Dataset extract:
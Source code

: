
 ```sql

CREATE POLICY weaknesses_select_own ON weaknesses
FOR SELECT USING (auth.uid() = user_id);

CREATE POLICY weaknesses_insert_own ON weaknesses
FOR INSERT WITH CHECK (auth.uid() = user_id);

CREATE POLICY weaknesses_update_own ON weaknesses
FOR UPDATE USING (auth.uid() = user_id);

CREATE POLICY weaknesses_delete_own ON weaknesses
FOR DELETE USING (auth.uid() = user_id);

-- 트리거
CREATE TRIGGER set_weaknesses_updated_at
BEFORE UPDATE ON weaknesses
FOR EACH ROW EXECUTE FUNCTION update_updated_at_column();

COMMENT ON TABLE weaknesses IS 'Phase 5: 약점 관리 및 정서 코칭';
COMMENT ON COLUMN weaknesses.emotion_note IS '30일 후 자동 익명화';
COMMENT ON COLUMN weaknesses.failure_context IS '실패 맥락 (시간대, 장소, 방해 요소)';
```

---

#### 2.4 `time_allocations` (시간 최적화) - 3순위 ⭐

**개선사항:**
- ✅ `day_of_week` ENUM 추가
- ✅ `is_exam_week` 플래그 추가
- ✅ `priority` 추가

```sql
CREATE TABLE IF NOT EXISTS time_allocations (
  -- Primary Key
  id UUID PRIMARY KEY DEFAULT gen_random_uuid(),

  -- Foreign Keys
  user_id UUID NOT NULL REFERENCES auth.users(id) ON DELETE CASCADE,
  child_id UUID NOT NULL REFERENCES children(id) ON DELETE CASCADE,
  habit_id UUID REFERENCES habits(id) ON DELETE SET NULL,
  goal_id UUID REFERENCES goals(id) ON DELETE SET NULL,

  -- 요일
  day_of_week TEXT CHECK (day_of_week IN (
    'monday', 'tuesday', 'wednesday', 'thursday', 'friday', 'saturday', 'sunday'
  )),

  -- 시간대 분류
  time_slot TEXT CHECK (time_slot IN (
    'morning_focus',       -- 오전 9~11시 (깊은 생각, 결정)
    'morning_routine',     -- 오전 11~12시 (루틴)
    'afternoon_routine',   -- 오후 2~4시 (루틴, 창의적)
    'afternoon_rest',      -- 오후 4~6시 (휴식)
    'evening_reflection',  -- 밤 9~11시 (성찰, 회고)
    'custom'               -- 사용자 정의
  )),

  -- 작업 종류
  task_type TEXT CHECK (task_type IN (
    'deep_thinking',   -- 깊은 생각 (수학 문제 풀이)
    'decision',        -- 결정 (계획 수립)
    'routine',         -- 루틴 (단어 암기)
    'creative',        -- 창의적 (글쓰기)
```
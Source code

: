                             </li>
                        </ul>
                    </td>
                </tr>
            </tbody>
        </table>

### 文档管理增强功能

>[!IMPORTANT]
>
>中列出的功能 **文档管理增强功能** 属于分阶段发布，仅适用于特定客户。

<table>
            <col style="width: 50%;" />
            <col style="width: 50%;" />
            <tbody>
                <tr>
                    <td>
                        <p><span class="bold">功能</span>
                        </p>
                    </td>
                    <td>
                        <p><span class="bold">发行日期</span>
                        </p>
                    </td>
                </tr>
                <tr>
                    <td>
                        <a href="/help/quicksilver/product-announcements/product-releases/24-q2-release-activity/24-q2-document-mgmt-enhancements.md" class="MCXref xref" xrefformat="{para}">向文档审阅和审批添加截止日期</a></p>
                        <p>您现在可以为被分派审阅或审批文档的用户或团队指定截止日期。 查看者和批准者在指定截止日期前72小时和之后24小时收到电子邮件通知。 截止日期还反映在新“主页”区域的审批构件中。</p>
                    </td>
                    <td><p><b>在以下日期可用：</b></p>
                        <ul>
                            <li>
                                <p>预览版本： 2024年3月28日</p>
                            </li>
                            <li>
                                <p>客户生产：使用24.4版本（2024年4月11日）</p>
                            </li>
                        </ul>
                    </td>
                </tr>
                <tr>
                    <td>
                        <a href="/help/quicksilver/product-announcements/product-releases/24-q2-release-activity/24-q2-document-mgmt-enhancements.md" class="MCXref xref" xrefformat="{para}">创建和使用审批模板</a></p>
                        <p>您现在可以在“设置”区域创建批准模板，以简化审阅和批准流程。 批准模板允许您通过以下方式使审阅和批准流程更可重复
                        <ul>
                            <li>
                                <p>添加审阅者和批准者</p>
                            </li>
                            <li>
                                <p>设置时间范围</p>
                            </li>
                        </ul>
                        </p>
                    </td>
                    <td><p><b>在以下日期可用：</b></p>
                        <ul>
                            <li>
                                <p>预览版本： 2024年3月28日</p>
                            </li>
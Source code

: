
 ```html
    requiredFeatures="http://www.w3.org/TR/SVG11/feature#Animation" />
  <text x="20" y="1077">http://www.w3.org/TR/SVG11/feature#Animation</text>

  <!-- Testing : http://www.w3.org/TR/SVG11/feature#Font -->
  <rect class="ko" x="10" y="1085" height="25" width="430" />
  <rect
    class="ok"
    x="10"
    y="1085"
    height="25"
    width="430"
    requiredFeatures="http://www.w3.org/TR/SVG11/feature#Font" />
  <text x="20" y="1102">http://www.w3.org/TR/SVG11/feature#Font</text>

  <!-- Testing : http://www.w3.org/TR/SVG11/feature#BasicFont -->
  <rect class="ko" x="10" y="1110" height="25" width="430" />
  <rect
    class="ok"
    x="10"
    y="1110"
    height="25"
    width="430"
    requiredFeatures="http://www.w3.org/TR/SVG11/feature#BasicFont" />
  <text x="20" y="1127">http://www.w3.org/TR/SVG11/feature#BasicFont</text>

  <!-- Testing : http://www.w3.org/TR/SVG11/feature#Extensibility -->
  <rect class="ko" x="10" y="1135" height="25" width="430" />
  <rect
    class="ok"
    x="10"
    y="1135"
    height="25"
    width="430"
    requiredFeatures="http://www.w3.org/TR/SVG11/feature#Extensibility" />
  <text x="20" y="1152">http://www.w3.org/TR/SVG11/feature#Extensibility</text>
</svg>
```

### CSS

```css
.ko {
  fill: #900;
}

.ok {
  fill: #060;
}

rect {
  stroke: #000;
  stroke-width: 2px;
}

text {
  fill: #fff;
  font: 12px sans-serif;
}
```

Problem to solve: Return all of the data word for word.

Result of this exercise:
Source code

:
 ```sql

CREATE POLICY weaknesses_select_own ON weaknesses
FOR SELECT USING (auth.uid() = user_id);

CREATE POLICY weaknesses_insert_own ON weaknesses
FOR INSERT WITH CHECK (auth.uid() = user_id);

CREATE POLICY weaknesses_update_own ON weaknesses
FOR UPDATE USING (auth.uid() = user_id);

CREATE POLICY weaknesses_delete_own ON weaknesses
FOR DELETE USING (auth.uid() = user_id);

-- 트리거
CREATE TRIGGER set_weaknesses_updated_at
BEFORE UPDATE ON weaknesses
FOR EACH ROW EXECUTE FUNCTION update_updated_at_column();

COMMENT ON TABLE weaknesses IS 'Phase 5: 약점 관리 및 정서 코칭';
COMMENT ON COLUMN weaknesses.emotion_note IS '30일 후 자동 익명화';
COMMENT ON COLUMN weaknesses.failure_context IS '실패 맥락 (시간대, 장소, 방해 요소)';
```

---

#### 2.4 `time_allocations` (시간 최적화) - 3순위 ⭐

**개선사항:**
- ✅ `day_of_week` ENUM 추가
- ✅ `is_exam_week` 플래그 추가
- ✅ `priority` 추가

```sql
CREATE TABLE IF NOT EXISTS time_allocations (
  -- Primary Key
  id UUID PRIMARY KEY DEFAULT gen_random_uuid(),

  -- Foreign Keys
  user_id UUID NOT NULL REFERENCES auth.users(id) ON DELETE CASCADE,
  child_id UUID NOT NULL REFERENCES children(id) ON DELETE CASCADE,
  habit_id UUID REFERENCES habits(id) ON DELETE SET NULL,
  goal_id UUID REFERENCES goals(id) ON DELETE SET NULL,

  -- 요일
  day_of_week TEXT CHECK (day_of_week IN (
    'monday', 'tuesday', 'wednesday', 'thursday', 'friday', 'saturday', 'sunday'
  )),

  -- 시간대 분류
  time_slot TEXT CHECK (time_slot IN (
    'morning_focus',       -- 오전 9~11시 (깊은 생각, 결정)
    'morning_routine',     -- 오전 11~12시 (루틴)
    'afternoon_routine',   -- 오후 2~4시 (루틴, 창의적)
    'afternoon_rest',      -- 오후 4~6시 (휴식)
    'evening_reflection',  -- 밤 9~11시 (성찰, 회고)
    'custom'               -- 사용자 정의
  )),

  -- 작업 종류
  task_type TEXT CHECK (task_type IN (
    'deep_thinking',   -- 깊은 생각 (수학 문제 풀이)
    'decision',        -- 결정 (계획 수립)
    'routine',         -- 루틴 (단어 암기)
    'creative',        -- 창의적 (글쓰기)
```
Source code

:                             </li>
                        </ul>
                    </td>
                </tr>
            </tbody>
        </table>

### 文档管理增强功能

>[!IMPORTANT]
>
>中列出的功能 **文档管理增强功能** 属于分阶段发布，仅适用于特定客户。

<table>
            <col style="width: 50%;" />
            <col style="width: 50%;" />
            <tbody>
                <tr>
                    <td>
                        <p><span class="bold">功能</span>
                        </p>
                    </td>
                    <td>
                        <p><span class="bold">发行日期</span>
                        </p>
                    </td>
                </tr>
                <tr>
                    <td>
                        <a href="/help/quicksilver/product-announcements/product-releases/24-q2-release-activity/24-q2-document-mgmt-enhancements.md" class="MCXref xref" xrefformat="{para}">向文档审阅和审批添加截止日期</a></p>
                        <p>您现在可以为被分派审阅或审批文档的用户或团队指定截止日期。 查看者和批准者在指定截止日期前72小时和之后24小时收到电子邮件通知。 截止日期还反映在新“主页”区域的审批构件中。</p>
                    </td>
                    <td><p><b>在以下日期可用：</b></p>
                        <ul>
                            <li>
                                <p>预览版本： 2024年3月28日</p>
                            </li>
                            <li>
                                <p>客户生产：使用24.4版本（2024年4月11日）</p>
                            </li>
                        </ul>
                    </td>
                </tr>
                <tr>
                    <td>
                        <a href="/help/quicksilver/product-announcements/product-releases/24-q2-release-activity/24-q2-document-mgmt-enhancements.md" class="MCXref xref" xrefformat="{para}">创建和使用审批模板</a></p>
                        <p>您现在可以在“设置”区域创建批准模板，以简化审阅和批准流程。 批准模板允许您通过以下方式使审阅和批准流程更可重复
                        <ul>
                            <li>
                                <p>添加审阅者和批准者</p>
                            </li>
                            <li>
                                <p>设置时间范围</p>
                            </li>
                        </ul>
                        </p>
                    </td>
                    <td><p><b>在以下日期可用：</b></p>
                        <ul>
                            <li>
                                <p>预览版本： 2024年3月28日</p>
                            </li>
Source code

:
 ```html
    requiredFeatures="http://www.w3.org/TR/SVG11/feature#Animation" />
  <text x="20" y="1077">http://www.w3.org/TR/SVG11/feature#Animation</text>

  <!-- Testing : http://www.w3.org/TR/SVG11/feature#Font -->
  <rect class="ko" x="10" y="1085" height="25" width="430" />
  <rect
    class="ok"
    x="10"
    y="1085"
    height="25"
    width="430"
    requiredFeatures="http://www.w3.org/TR/SVG11/feature#Font" />
  <text x="20" y="1102">http://www.w3.org/TR/SVG11/feature#Font</text>

  <!-- Testing : http://www.w3.org/TR/SVG11/feature#BasicFont -->
  <rect class="ko" x="10" y="1110" height="25" width="430" />
  <rect
    class="ok"
    x="10"
    y="1110"
    height="25"
    width="430"
    requiredFeatures="http://www.w3.org/TR/SVG11/feature#BasicFont" />
  <text x="20" y="1127">http://www.w3.org/TR/SVG11/feature#BasicFont</text>

  <!-- Testing : http://www.w3.org/TR/SVG11/feature#Extensibility -->
  <rect class="ko" x="10" y="1135" height="25" width="430" />
  <rect
    class="ok"
    x="10"
    y="1135"
    height="25"
    width="430"
    requiredFeatures="http://www.w3.org/TR/SVG11/feature#Extensibility" />
  <text x="20" y="1152">http://www.w3.org/TR/SVG11/feature#Extensibility</text>
</svg>
```

### CSS

```css
.ko {
  fill: #900;
}

.ok {
  fill: #060;
}

rect {
  stroke: #000;
  stroke-width: 2px;
}

text {
  fill: #fff;
  font: 12px sans-serif;
}
```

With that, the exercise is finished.